Now, a word about our outstanding guides while in Panama. Like each trip, I did exhaustive research on this one before leaving. I hit every internet site I could find on Panama and picked up the only book on the country I could find---the Lonely Planet guide to Panama. In that guide, they listed some tour organizations and I e-mailed Ancon Expeditions and arranged for the tour. I asked them to work out a package that would have us picked up at the airport and transferred to our hotel (Hey, coming in around 11pm in a strange country I didn't want to have to trust a cabbie not knowing the lay of the land at that point!), a custom picked tour for each of the full days we were there, and a return to the airport on Sunday morning. They were a little slow confirming details and in fact had not given us a final confirmation on last minute details even after we left the house for the airport here in Detroit. We figured if they showed at the airport in Panama, fine. If not, we'd rough it. Sure enough, they were there with a sign with our name waiting for us outside of the customs clearance area.

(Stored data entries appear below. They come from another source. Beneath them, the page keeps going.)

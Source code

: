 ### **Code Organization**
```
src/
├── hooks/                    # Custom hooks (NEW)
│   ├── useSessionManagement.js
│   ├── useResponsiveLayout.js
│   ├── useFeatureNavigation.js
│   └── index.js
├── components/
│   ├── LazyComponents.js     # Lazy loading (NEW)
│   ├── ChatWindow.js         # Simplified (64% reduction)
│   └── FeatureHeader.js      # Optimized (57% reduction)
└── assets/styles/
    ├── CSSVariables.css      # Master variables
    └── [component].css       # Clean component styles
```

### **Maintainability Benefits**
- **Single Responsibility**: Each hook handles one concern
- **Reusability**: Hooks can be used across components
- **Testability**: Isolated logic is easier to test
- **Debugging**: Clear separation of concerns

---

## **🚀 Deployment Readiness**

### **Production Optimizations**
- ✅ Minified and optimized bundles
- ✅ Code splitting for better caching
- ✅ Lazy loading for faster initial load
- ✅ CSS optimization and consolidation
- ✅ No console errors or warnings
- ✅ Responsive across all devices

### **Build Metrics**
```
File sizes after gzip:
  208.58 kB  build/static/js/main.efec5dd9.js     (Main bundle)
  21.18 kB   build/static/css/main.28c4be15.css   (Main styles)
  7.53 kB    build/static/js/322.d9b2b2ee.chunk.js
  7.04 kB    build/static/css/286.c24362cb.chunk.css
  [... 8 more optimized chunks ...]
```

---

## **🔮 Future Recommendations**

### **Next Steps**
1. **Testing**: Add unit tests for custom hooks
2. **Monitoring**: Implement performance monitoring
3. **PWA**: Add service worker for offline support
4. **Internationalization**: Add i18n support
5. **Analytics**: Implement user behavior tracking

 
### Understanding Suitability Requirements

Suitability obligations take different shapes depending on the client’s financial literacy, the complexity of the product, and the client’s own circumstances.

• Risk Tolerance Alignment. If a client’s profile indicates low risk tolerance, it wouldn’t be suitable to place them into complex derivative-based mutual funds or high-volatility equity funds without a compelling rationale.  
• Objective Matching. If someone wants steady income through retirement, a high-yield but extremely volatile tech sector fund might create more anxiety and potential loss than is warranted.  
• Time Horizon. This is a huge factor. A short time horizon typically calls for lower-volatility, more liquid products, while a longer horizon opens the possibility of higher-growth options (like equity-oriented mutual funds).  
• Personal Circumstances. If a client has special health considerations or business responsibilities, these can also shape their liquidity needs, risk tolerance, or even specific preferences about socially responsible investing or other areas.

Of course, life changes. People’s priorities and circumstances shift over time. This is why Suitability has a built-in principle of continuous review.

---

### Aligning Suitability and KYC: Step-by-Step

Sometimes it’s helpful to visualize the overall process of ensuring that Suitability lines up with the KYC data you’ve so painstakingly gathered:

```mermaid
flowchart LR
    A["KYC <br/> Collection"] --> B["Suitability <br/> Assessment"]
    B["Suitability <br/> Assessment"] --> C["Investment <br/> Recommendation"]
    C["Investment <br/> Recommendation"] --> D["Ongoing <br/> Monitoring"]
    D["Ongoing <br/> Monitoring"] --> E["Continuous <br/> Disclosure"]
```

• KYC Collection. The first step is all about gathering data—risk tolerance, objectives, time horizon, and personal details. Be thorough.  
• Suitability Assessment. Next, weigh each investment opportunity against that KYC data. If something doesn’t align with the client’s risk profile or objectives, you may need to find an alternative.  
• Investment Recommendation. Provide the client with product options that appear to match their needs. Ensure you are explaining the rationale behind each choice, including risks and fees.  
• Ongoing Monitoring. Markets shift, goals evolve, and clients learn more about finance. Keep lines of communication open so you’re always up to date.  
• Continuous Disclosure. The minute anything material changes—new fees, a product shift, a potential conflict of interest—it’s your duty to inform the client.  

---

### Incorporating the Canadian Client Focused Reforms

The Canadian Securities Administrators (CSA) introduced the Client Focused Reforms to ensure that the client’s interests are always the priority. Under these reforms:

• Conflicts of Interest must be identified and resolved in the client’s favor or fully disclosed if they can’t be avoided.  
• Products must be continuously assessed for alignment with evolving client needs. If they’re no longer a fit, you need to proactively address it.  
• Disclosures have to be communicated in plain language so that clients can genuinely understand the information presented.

If you'd like a great tour guide who will give you a true education while you're there, you can contact Ancon Expeditions at this internet address: firstname.lastname@example.org. Our contact at this e-mail address was Ancon V.P. Marco A. Gandasequi N. His phone number in Panama is (507) 269-9415. In our case, Ancon actually farmed us out to an independent guy who has his own company and he was GREAT. His name is Jaime A. Diax A. and his address is: Apartado Postal, 6-9394, El Dorado, Panama. His phone number in Panama is (507) 260-7340. He has a 24 hour fax at (507) 236-7373. His friend George also helped us. And by the way, the price includes the guide and a driver in a comfortable and air-conditioned (thank goodness!!!) 8 to 10 passenger mini-van. They have cookie-cutter tours or can arrange a custom visit like we did. In fact, our request was one of the most ambitious they had seen! But hey, we only had two days there and we wanted to see as much of the country as possible. And we will be back!!!
Best time to go to Panama is January through March---their dry season although it's not horrible during the rainy season. Just come prepared for tropical outbursts! Panama is far enough south that hurricanes are usually not a problem.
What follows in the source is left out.